You've gotten some good advice so far. I'll just add a suggestion or two about the thought process to apply. A lot of the time with this sort of thing I find that the problem is not just finding a way to mark the high spots, but also going slow enough as you remove the high spots so that you don't go to far. A few passes with the plane can make a lot of difference, so stop frequently and check the fit. As you get better you will be able to get a good fit without a lot of testing and adjusting, but when you are learning and trying to get something like this to fit it is important to keep checking the fit. Do your best as well to make sure that you KNOW where you need to take off more wood, rather than guessing. Guessing will almost always get you deeper into trouble rather than out of trouble.

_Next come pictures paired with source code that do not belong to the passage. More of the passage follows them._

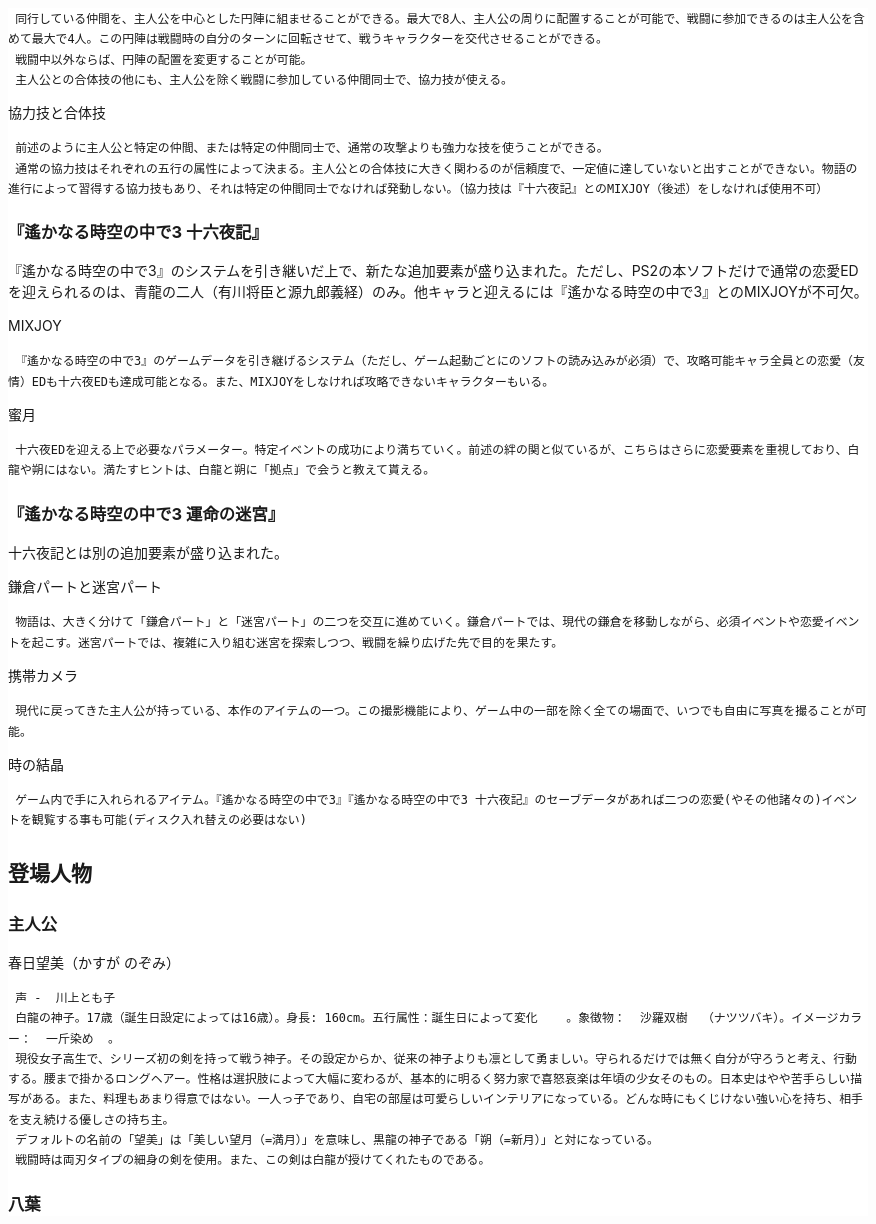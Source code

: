      同行している仲間を、主人公を中心とした円陣に組ませることができる。最大で8人、主人公の周りに配置することが可能で、戦闘に参加できるのは主人公を含めて最大で4人。この円陣は戦闘時の自分のターンに回転させて、戦うキャラクターを交代させることができる。 
     戦闘中以外ならば、円陣の配置を変更することが可能。 
     主人公との合体技の他にも、主人公を除く戦闘に参加している仲間同士で、協力技が使える。 
協力技と合体技

     前述のように主人公と特定の仲間、または特定の仲間同士で、通常の攻撃よりも強力な技を使うことができる。 
     通常の協力技はそれぞれの五行の属性によって決まる。主人公との合体技に大きく関わるのが信頼度で、一定値に達していないと出すことができない。物語の進行によって習得する協力技もあり、それは特定の仲間同士でなければ発動しない。（協力技は『十六夜記』とのMIXJOY（後述）をしなければ使用不可） 

###  『遙かなる時空の中で3 十六夜記』  

『遙かなる時空の中で3』のシステムを引き継いだ上で、新たな追加要素が盛り込まれた。ただし、PS2の本ソフトだけで通常の恋愛EDを迎えられるのは、青龍の二人（有川将臣と源九郎義経）のみ。他キャラと迎えるには『遙かなる時空の中で3』とのMIXJOYが不可欠。

MIXJOY

     『遙かなる時空の中で3』のゲームデータを引き継げるシステム（ただし、ゲーム起動ごとにのソフトの読み込みが必須）で、攻略可能キャラ全員との恋愛（友情）EDも十六夜EDも達成可能となる。また、MIXJOYをしなければ攻略できないキャラクターもいる。 
蜜月

     十六夜EDを迎える上で必要なパラメーター。特定イベントの成功により満ちていく。前述の絆の関と似ているが、こちらはさらに恋愛要素を重視しており、白龍や朔にはない。満たすヒントは、白龍と朔に「拠点」で会うと教えて貰える。 

###  『遙かなる時空の中で3 運命の迷宮』  

十六夜記とは別の追加要素が盛り込まれた。

鎌倉パートと迷宮パート

     物語は、大きく分けて「鎌倉パート」と「迷宮パート」の二つを交互に進めていく。鎌倉パートでは、現代の鎌倉を移動しながら、必須イベントや恋愛イベントを起こす。迷宮パートでは、複雑に入り組む迷宮を探索しつつ、戦闘を繰り広げた先で目的を果たす。 
携帯カメラ

     現代に戻ってきた主人公が持っている、本作のアイテムの一つ。この撮影機能により、ゲーム中の一部を除く全ての場面で、いつでも自由に写真を撮ることが可能。 
時の結晶

     ゲーム内で手に入れられるアイテム。『遙かなる時空の中で3』『遙かなる時空の中で3 十六夜記』のセーブデータがあれば二つの恋愛(やその他諸々の)イベントを観覧する事も可能(ディスク入れ替えの必要はない) 

##  登場人物  

###  主人公  

春日望美（かすが のぞみ）

     声 -  川上とも子 
     白龍の神子。17歳（誕生日設定によっては16歳）。身長: 160cm。五行属性：誕生日によって変化    。象徴物：  沙羅双樹  （ナツツバキ）。イメージカラー：  一斤染め  。 
     現役女子高生で、シリーズ初の剣を持って戦う神子。その設定からか、従来の神子よりも凛として勇ましい。守られるだけでは無く自分が守ろうと考え、行動する。腰まで掛かるロングヘアー。性格は選択肢によって大幅に変わるが、基本的に明るく努力家で喜怒哀楽は年頃の少女そのもの。日本史はやや苦手らしい描写がある。また、料理もあまり得意ではない。一人っ子であり、自宅の部屋は可愛らしいインテリアになっている。どんな時にもくじけない強い心を持ち、相手を支え続ける優しさの持ち主。 
     デフォルトの名前の「望美」は「美しい望月（=満月）」を意味し、黒龍の神子である「朔（=新月）」と対になっている。 
     戦闘時は両刃タイプの細身の剣を使用。また、この剣は白龍が授けてくれたものである。 

###  八葉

9. Just went through this with my centerboard case. All the above methods are the 'do it right' way -- then there is the quick and dirty way...

;- )

I just marked the side of the case where my feeler gage showed gaps, then pulled it out of the boat and belt-sanded the unmarked bottom sections of side planks for a second or two, then fitted it again. Repeat as necessary -- carefully, of course.

That plus some Vulkem 116 as bedding seems to work just fine.

Bigger problem was getting the #10 wood screws that hold the case to the bottom to go in straight -- several wandered off course when drilled in from the bottom and nicked the outside of the case slightly.

I used a drill with a bubble-level and both a proper countersink bit with short tapered drillbit, and a longer straight drill bit for the threaded end. And the screws were lubricated with red lead paint, which probably helped a lot in that hard white oak.

So watch the attachment part once you get the case clamped into place for installation.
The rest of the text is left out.